That’s what TedX Sacramento asked participants to write on a big blackboard on Friday.

My best oldest friend recently reminded people what I used to say when we were teenagers. I told her I wanted to be wise. Maybe I thought that would be an admirable answer. But now that I am where I am in my life, I think it’s still a pretty good answer.

I spent a lot of time in the past 7 years with someone I considered very wise, and wisdom turned out to be something different than I imagined.

My father, who died in January at the age of 96, didn’t offer his opinions, although his were well informed by experience. He didn’t try to demonstrate how much he knew, although he was well educated and read broadly. He was patient, and humble to the point of self-effacing.

And to much of the world, he was invisible.

This, to me, is one of the great tragedies of our time: that we live in communities with more and more old people, and we mostly ignore them because they are seen as no longer beautiful, not useful as a source of social connections, don’t get the inside jokes, and – horror of horrors – they are not fast. They take too long pulling out of parking spaces and writing checks at the grocery store. Their stories can’t be condensed in 140 characters.

Until his last few months of life, my Dad was capable of listening with great empathy, as if he had nothing more important to do than to listen to my problems or those of others. And maybe that’s the point, he really didn’t have anything more important to do. He was able to devote 100% of his attention to anyone who was sincere and making an effort.

His wisdom was dispensed in stories, not just the ones with successful endings, but the things that caused him pain. Through these stories, he conveyed what really mattered: family, accountability, bravery, loyalty, integrity.

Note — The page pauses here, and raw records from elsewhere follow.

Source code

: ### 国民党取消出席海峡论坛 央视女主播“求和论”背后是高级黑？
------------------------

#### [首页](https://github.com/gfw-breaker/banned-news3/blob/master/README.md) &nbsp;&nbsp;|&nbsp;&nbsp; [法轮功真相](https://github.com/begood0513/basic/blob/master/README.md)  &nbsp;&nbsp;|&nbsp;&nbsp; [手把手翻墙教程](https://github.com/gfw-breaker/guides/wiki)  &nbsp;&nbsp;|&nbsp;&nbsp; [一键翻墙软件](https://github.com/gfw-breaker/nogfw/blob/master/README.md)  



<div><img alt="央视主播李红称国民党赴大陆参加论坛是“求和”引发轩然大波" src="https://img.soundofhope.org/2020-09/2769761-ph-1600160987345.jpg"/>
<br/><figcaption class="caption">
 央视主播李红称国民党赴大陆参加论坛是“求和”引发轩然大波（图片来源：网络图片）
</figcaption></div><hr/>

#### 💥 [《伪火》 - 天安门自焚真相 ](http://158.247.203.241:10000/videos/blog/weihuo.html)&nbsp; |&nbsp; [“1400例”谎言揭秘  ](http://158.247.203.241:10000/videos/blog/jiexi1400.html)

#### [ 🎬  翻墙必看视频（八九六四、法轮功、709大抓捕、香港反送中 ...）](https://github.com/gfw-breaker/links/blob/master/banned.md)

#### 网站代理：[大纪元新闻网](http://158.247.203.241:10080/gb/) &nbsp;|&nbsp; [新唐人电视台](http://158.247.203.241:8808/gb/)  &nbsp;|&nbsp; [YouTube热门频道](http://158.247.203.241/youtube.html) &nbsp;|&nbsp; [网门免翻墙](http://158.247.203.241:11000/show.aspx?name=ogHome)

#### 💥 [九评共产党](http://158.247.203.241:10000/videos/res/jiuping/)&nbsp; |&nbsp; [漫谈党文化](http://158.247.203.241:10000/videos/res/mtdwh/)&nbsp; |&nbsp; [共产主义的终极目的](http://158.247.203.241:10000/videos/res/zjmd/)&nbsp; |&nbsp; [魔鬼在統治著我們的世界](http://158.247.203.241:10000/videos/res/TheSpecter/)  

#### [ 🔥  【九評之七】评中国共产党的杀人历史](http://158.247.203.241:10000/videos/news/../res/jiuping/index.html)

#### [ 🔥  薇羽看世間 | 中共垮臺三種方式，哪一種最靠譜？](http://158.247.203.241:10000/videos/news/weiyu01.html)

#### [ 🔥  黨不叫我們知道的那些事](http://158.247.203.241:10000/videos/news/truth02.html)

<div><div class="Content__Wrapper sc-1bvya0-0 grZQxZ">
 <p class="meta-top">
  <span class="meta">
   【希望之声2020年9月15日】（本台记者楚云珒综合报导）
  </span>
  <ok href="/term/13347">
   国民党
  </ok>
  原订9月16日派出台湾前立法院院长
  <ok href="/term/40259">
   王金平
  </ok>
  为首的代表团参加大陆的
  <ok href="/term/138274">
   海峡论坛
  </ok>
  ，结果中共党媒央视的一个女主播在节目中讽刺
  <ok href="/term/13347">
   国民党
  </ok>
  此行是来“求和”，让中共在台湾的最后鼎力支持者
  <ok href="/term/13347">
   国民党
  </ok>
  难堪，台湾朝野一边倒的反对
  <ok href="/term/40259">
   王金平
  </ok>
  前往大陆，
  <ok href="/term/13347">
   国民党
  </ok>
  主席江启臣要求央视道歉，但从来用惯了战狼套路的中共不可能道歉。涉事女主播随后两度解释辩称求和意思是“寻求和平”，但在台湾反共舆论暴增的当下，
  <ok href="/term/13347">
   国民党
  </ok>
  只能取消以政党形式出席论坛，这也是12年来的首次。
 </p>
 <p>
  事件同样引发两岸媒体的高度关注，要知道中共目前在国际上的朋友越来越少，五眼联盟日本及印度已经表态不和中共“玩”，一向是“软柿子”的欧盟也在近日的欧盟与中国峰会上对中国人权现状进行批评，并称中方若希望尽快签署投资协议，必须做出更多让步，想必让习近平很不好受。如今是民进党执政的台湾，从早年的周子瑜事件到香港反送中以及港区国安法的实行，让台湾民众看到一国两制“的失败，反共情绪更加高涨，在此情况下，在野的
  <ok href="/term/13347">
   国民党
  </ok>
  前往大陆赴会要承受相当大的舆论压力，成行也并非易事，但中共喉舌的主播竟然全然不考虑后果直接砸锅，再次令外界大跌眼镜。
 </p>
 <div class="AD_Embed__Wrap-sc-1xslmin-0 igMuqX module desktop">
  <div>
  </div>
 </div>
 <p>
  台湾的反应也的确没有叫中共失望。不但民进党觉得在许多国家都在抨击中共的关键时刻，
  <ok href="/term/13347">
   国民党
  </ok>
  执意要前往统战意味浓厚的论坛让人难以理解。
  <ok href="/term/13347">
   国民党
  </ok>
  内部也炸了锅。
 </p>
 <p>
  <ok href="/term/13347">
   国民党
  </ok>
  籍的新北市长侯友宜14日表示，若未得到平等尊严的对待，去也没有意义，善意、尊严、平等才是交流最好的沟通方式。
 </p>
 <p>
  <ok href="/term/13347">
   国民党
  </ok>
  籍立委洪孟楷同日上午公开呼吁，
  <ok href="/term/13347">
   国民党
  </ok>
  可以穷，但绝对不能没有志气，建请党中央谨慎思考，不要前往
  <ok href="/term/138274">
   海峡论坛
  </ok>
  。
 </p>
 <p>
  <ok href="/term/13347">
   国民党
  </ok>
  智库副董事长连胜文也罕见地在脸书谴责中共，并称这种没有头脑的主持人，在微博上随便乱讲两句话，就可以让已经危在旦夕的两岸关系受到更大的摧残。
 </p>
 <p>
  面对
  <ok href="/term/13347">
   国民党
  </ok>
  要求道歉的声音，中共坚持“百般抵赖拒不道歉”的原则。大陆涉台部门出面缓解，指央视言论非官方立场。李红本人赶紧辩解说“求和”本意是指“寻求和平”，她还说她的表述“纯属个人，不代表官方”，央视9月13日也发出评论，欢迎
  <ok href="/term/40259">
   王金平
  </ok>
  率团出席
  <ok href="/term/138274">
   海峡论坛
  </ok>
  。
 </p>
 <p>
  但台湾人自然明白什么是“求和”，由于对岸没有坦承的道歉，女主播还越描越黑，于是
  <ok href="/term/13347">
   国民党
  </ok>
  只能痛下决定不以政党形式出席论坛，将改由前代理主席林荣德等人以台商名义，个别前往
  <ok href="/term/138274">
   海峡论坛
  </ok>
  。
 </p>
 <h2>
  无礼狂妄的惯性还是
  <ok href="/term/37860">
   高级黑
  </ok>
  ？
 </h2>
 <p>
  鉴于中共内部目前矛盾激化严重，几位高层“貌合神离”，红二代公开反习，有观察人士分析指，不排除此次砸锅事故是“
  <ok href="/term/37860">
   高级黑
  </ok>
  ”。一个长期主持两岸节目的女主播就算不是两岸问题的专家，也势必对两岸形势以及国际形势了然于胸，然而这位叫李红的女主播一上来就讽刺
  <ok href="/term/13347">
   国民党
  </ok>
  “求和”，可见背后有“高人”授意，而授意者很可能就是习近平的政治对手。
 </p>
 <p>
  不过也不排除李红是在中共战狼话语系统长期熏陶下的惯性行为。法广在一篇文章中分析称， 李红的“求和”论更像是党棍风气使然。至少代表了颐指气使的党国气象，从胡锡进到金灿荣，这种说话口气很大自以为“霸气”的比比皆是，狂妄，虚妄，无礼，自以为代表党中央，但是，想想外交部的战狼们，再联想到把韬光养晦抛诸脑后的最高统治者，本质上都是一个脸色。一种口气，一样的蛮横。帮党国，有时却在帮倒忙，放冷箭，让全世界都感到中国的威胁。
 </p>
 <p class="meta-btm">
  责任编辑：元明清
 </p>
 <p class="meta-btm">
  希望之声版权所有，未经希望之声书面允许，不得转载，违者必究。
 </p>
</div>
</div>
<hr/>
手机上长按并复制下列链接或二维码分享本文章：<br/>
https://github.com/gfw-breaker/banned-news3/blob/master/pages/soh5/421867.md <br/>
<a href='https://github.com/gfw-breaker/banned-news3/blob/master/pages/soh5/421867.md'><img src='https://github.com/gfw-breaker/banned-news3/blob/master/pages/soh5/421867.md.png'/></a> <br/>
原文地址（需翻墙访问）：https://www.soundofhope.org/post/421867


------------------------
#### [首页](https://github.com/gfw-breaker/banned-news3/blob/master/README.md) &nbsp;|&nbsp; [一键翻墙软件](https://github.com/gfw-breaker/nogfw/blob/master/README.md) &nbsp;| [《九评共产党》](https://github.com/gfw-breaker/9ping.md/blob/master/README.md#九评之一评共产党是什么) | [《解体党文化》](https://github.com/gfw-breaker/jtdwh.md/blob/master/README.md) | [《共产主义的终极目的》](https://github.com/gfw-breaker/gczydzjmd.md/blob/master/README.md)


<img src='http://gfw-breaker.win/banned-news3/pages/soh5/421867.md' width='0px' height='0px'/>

We have time and money to address childhood poverty, as we should. But there seems to be no moral outrage that one out of five of seniors in California is living in poverty, according to the supplemental Census bureau measure that factors in the cost of medicine, which is not an elective expensive for seniors. One in ten seniors doesn’t have enough food to meet their needs.

Seniors may not hold the future, but they may help us to live our future better. With their wisdom, maybe they will help us to avoid a few mistakes, or to correct a few that we’ve made. If only we can unplug from our social networks and pause from the demands of our lives long enough to notice the precious resources who lie hidden among us.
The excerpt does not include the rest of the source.